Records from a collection

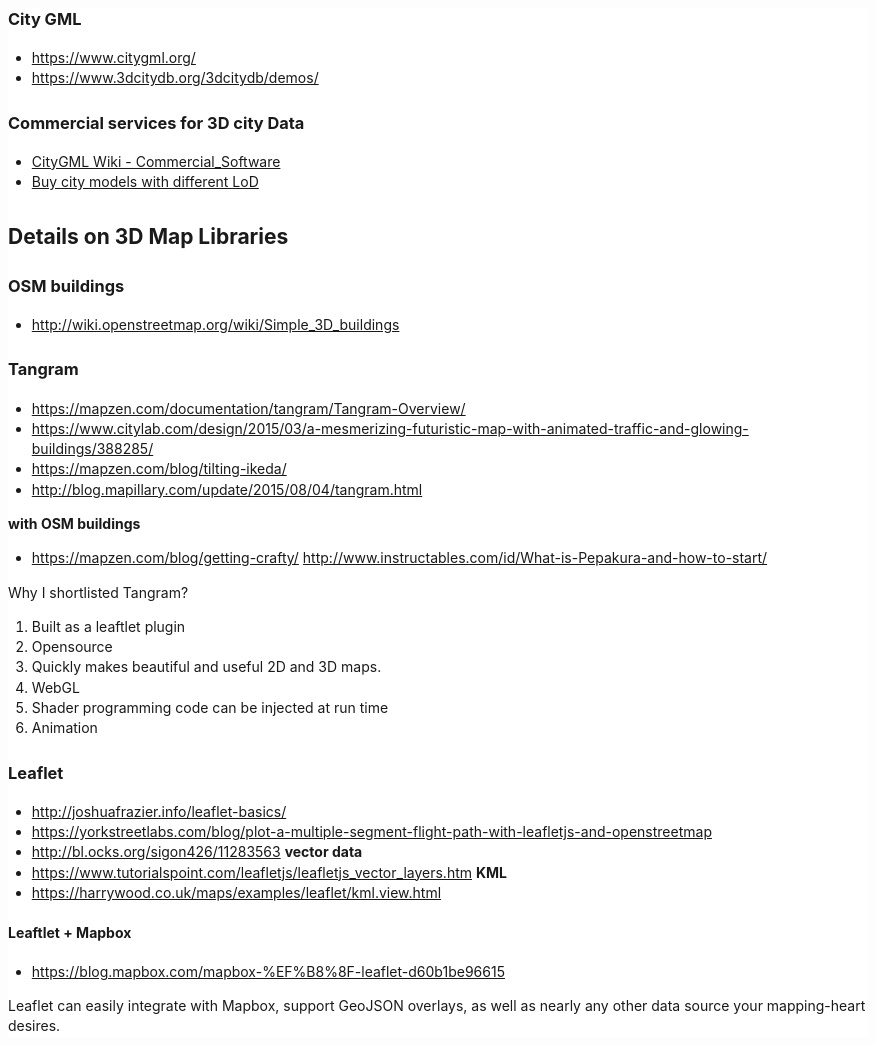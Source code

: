 ### City GML
* https://www.citygml.org/
* https://www.3dcitydb.org/3dcitydb/demos/

### Commercial services for 3D city Data
* [CityGML Wiki - Commercial_Software](http://www.citygmlwiki.org/index.php?title=Commercial_Software)
* [Buy city models with different LoD](https://www.turbosquid.com/3d-models/3d-city-road-street-building/320842)

## Details on 3D Map Libraries

### OSM buildings
* http://wiki.openstreetmap.org/wiki/Simple_3D_buildings


### Tangram
* https://mapzen.com/documentation/tangram/Tangram-Overview/
* https://www.citylab.com/design/2015/03/a-mesmerizing-futuristic-map-with-animated-traffic-and-glowing-buildings/388285/
* https://mapzen.com/blog/tilting-ikeda/
* http://blog.mapillary.com/update/2015/08/04/tangram.html

**with OSM buildings**
* https://mapzen.com/blog/getting-crafty/
http://www.instructables.com/id/What-is-Pepakura-and-how-to-start/

Why I shortlisted Tangram?
1. Built as a leaftlet plugin
2. Opensource
3. Quickly makes beautiful and useful 2D and 3D maps.
4. WebGL
5. Shader programming code can be injected at run time
6. Animation

### Leaflet
* http://joshuafrazier.info/leaflet-basics/
* https://yorkstreetlabs.com/blog/plot-a-multiple-segment-flight-path-with-leafletjs-and-openstreetmap
* http://bl.ocks.org/sigon426/11283563
**vector data**
* https://www.tutorialspoint.com/leafletjs/leafletjs_vector_layers.htm
**KML**
* https://harrywood.co.uk/maps/examples/leaflet/kml.view.html

#### Leaftlet + Mapbox
* https://blog.mapbox.com/mapbox-%EF%B8%8F-leaflet-d60b1be96615

Leaflet can easily integrate with Mapbox, support GeoJSON overlays, as well as nearly any other data source your mapping-heart desires. 
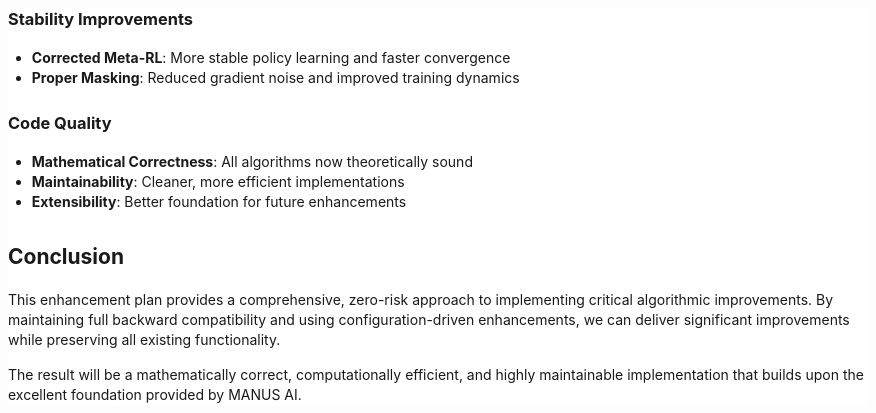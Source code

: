 ### Stability Improvements  
- **Corrected Meta-RL**: More stable policy learning and faster convergence
- **Proper Masking**: Reduced gradient noise and improved training dynamics

### Code Quality
- **Mathematical Correctness**: All algorithms now theoretically sound
- **Maintainability**: Cleaner, more efficient implementations
- **Extensibility**: Better foundation for future enhancements

## Conclusion

This enhancement plan provides a comprehensive, zero-risk approach to implementing critical algorithmic improvements. By maintaining full backward compatibility and using configuration-driven enhancements, we can deliver significant improvements while preserving all existing functionality.

The result will be a mathematically correct, computationally efficient, and highly maintainable implementation that builds upon the excellent foundation provided by MANUS AI.
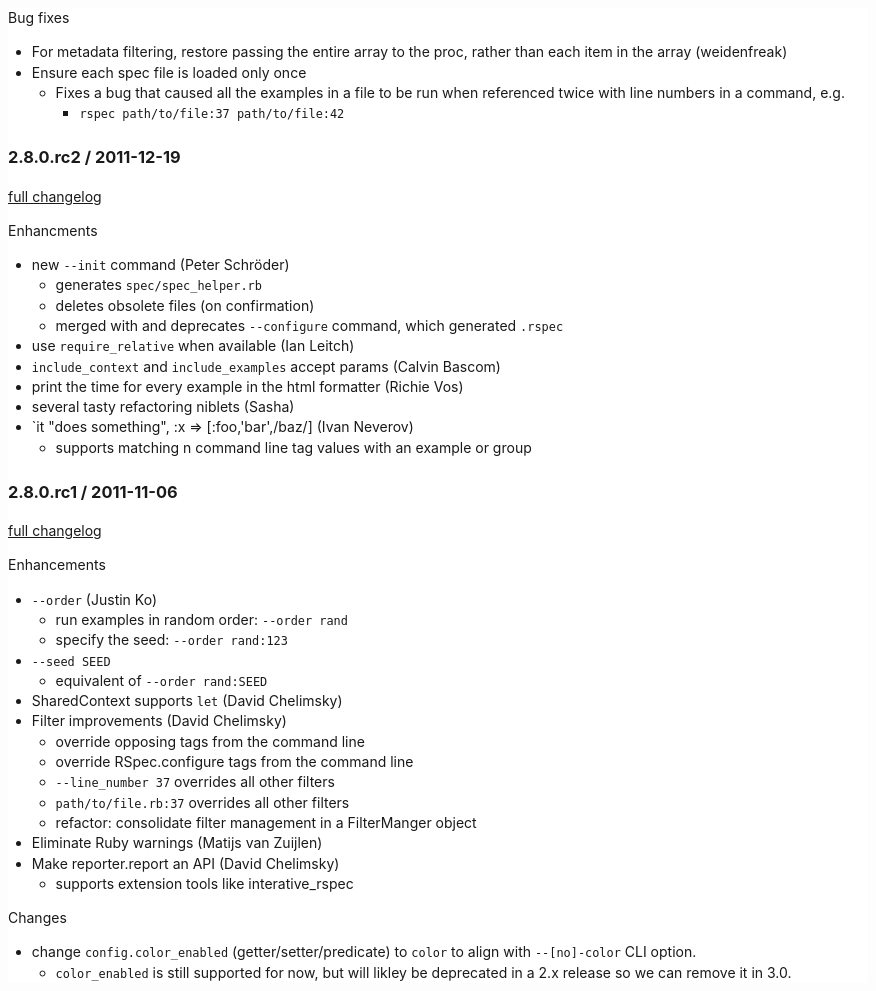 Bug fixes

* For metadata filtering, restore passing the entire array to the proc, rather
  than each item in the array (weidenfreak)
* Ensure each spec file is loaded only once
    * Fixes a bug that caused all the examples in a file to be run when
      referenced twice with line numbers in a command, e.g.
        * `rspec path/to/file:37 path/to/file:42`

### 2.8.0.rc2 / 2011-12-19

[full changelog](http://github.com/rspec/rspec-core/compare/v2.8.0.rc1...v2.8.0.rc2)

Enhancments

* new `--init` command (Peter Schröder)
    * generates `spec/spec_helper.rb`
    * deletes obsolete files (on confirmation)
    * merged with and deprecates `--configure` command, which generated
      `.rspec`
* use `require_relative` when available (Ian Leitch)
* `include_context` and `include_examples` accept params (Calvin Bascom)
* print the time for every example in the html formatter (Richie Vos)
* several tasty refactoring niblets (Sasha)
* `it "does something", :x => [:foo,'bar',/baz/] (Ivan Neverov)
    * supports matching n command line tag values with an example or group

### 2.8.0.rc1 / 2011-11-06

[full changelog](http://github.com/rspec/rspec-core/compare/v2.7.1...v2.8.0.rc1)

Enhancements

* `--order` (Justin Ko)
    * run examples in random order: `--order rand`
    * specify the seed: `--order rand:123`
* `--seed SEED`
    * equivalent of `--order rand:SEED`
* SharedContext supports `let` (David Chelimsky)
* Filter improvements (David Chelimsky)
    * override opposing tags from the command line
    * override RSpec.configure tags from the command line
    * `--line_number 37` overrides all other filters
    * `path/to/file.rb:37` overrides all other filters
    * refactor: consolidate filter management in a FilterManger object
* Eliminate Ruby warnings (Matijs van Zuijlen)
* Make reporter.report an API (David Chelimsky)
    * supports extension tools like interative_rspec

Changes

* change `config.color_enabled` (getter/setter/predicate) to `color` to align
  with `--[no]-color` CLI option.
    * `color_enabled` is still supported for now, but will likley be deprecated
      in a 2.x release so we can remove it in 3.0.
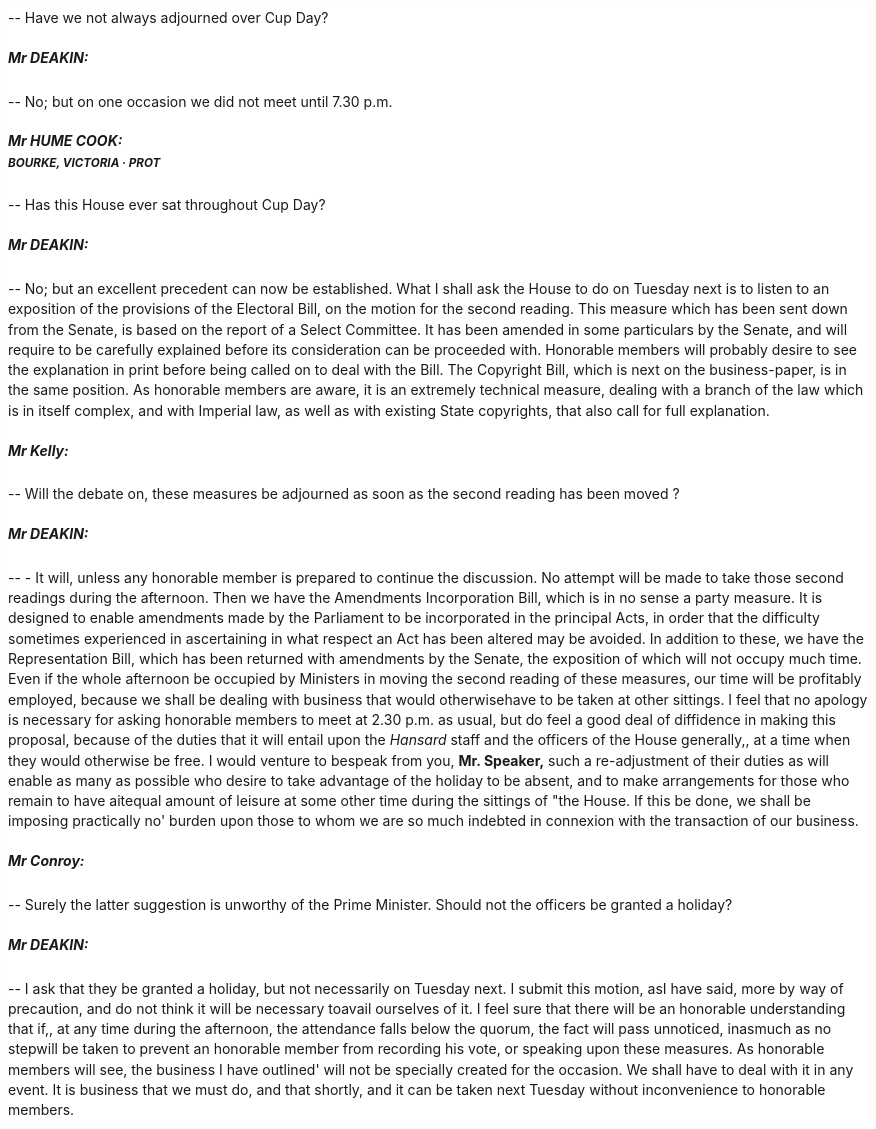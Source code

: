 --  Have we not always adjourned over Cup Day? 

##### Mr DEAKIN:

-- No; but on one occasion we did not meet until 7.30 p.m. 

##### Mr HUME COOK:<br><small class="text-muted">BOURKE, VICTORIA &middot; PROT</small>

--  Has this House ever sat throughout Cup Day? 

##### Mr DEAKIN:

-- No; but an excellent precedent can now be established. What I shall ask the House to do on Tuesday next is to listen to an exposition of the provisions of the Electoral Bill, on the motion for the second reading. This measure which has been sent down from the Senate, is based on the report of a Select Committee. It has been amended in some particulars by the Senate, and will require to be carefully explained before its consideration can be proceeded with. Honorable members will probably desire to see the explanation in print before being called on to deal with the Bill. The Copyright Bill, which is next on the business-paper, is in the same position. As honorable members are aware, it is an extremely technical measure, dealing with a branch of the law which is in itself complex, and with Imperial law, as well as with existing State copyrights, that also call for full explanation. 

##### Mr Kelly:

--  Will the debate on, these measures be adjourned as soon as the second reading has been moved ? 

##### Mr DEAKIN:

-- - It will, unless any honorable member is prepared to continue the discussion. No attempt will be made to take those second readings during the afternoon. Then we have the Amendments Incorporation Bill, which is in no sense a party measure. It is designed to enable amendments made by the Parliament to be incorporated in the principal Acts, in order that the difficulty sometimes experienced in ascertaining in what respect an Act has been altered may be avoided. In addition to these, we have the Representation Bill, which has been returned with amendments by the Senate, the exposition of which will not occupy much time. Even if the whole afternoon be occupied by Ministers in moving the second reading of these measures, our time will be profitably employed, because we shall be dealing with business that would otherwisehave to be taken at other sittings. I feel that no apology is necessary for asking honorable members to meet at 2.30 p.m. as usual, but do feel a good deal of diffidence in making this proposal, because of the duties that it will entail upon the  *Hansard*  staff and the officers of the House generally,, at a time when they would otherwise be free. I would venture to bespeak from you,  **Mr. Speaker,**  such a re-adjustment of their duties as will enable as many as possible who desire to take advantage of the holiday to be absent, and to make arrangements for those who remain to have aitequal amount of leisure at some other time during the sittings of "the House. If this be done, we shall be imposing practically no' burden upon those to whom we are so much indebted in connexion with the transaction of our business. 

##### Mr Conroy:

--  Surely the latter suggestion is unworthy of the Prime Minister. Should not the officers be granted a holiday? 

##### Mr DEAKIN:

-- I ask that they be granted a holiday, but not necessarily on Tuesday next. I submit this motion, asI have said, more by way of precaution, and do not think it will be necessary toavail ourselves of it. I feel sure that there will be an honorable understanding that if,, at any time during the afternoon, the attendance falls below the quorum, the fact will pass unnoticed, inasmuch as no stepwill be taken to prevent an honorable member from recording his vote, or speaking upon these measures. As honorable members will see, the business I have outlined' will not be specially created for the occasion. We shall have to deal with it in any event. It is business that we must do, and that shortly, and it can be taken next Tuesday without inconvenience to honorable members.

What is expected
Counting only lines of the data above that hold "tags", report the total and nothing else.

Solution to this task
2